WHAT TO DO.
Could you return all of the entries below exactly, minus the pictures?

Items listed in a dataset
———

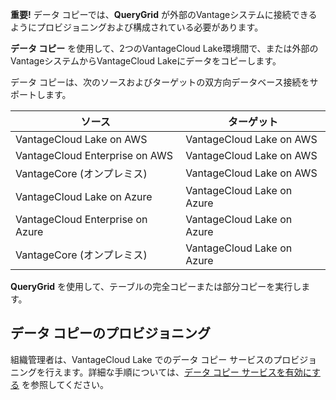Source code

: **重要!** データ コピーでは、**QueryGrid** が外部のVantageシステムに接続できるようにプロビジョニングおよび構成されている必要があります。

**データ コピー** を使用して、2つのVantageCloud Lake環境間で、または外部のVantageシステムからVantageCloud Lakeにデータをコピーします。

データ コピーは、次のソースおよびターゲットの双方向データベース接続をサポートします。

|ソース|ターゲット|
|-------|-------|
|VantageCloud Lake on AWS|VantageCloud Lake on AWS|
|VantageCloud Enterprise on AWS|VantageCloud Lake on AWS|
|VantageCore (オンプレミス)|VantageCloud Lake on AWS|
|VantageCloud Lake on Azure|VantageCloud Lake on Azure|
|VantageCloud Enterprise on Azure|VantageCloud Lake on Azure|
|VantageCore (オンプレミス)|VantageCloud Lake on Azure|

**QueryGrid** を使用して、テーブルの完全コピーまたは部分コピーを実行します。

## データ コピーのプロビジョニング


組織管理者は、VantageCloud Lake でのデータ コピー サービスのプロビジョニングを行えます。詳細な手順については、[データ コピー サービスを有効にする](https://docs.teradata.com/access/sources/dita/topic?dita:topicPath=zmv1694773546514.dita&utm_source=console&utm_medium=iph) を参照してください。

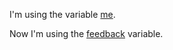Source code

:[me]:mailto:myemail@cloudylogic.com
[feedback]:mailto:email@yourdomain.com?subject=Your%20Film%20Title%20Feedback

I'm using the variable [me].

Now I'm using the [feedback] variable.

———

OUTPUT FOR THIS TASK.
Source code

: **重要!** データ コピーでは、**QueryGrid** が外部のVantageシステムに接続できるようにプロビジョニングおよび構成されている必要があります。

**データ コピー** を使用して、2つのVantageCloud Lake環境間で、または外部のVantageシステムからVantageCloud Lakeにデータをコピーします。

データ コピーは、次のソースおよびターゲットの双方向データベース接続をサポートします。

|ソース|ターゲット|
|-------|-------|
|VantageCloud Lake on AWS|VantageCloud Lake on AWS|
|VantageCloud Enterprise on AWS|VantageCloud Lake on AWS|
|VantageCore (オンプレミス)|VantageCloud Lake on AWS|
|VantageCloud Lake on Azure|VantageCloud Lake on Azure|
|VantageCloud Enterprise on Azure|VantageCloud Lake on Azure|
|VantageCore (オンプレミス)|VantageCloud Lake on Azure|

**QueryGrid** を使用して、テーブルの完全コピーまたは部分コピーを実行します。

## データ コピーのプロビジョニング


組織管理者は、VantageCloud Lake でのデータ コピー サービスのプロビジョニングを行えます。詳細な手順については、[データ コピー サービスを有効にする](https://docs.teradata.com/access/sources/dita/topic?dita:topicPath=zmv1694773546514.dita&utm_source=console&utm_medium=iph) を参照してください。

Source code

:[me]:mailto:myemail@cloudylogic.com
[feedback]:mailto:email@yourdomain.com?subject=Your%20Film%20Title%20Feedback

I'm using the variable [me].

Now I'm using the [feedback] variable.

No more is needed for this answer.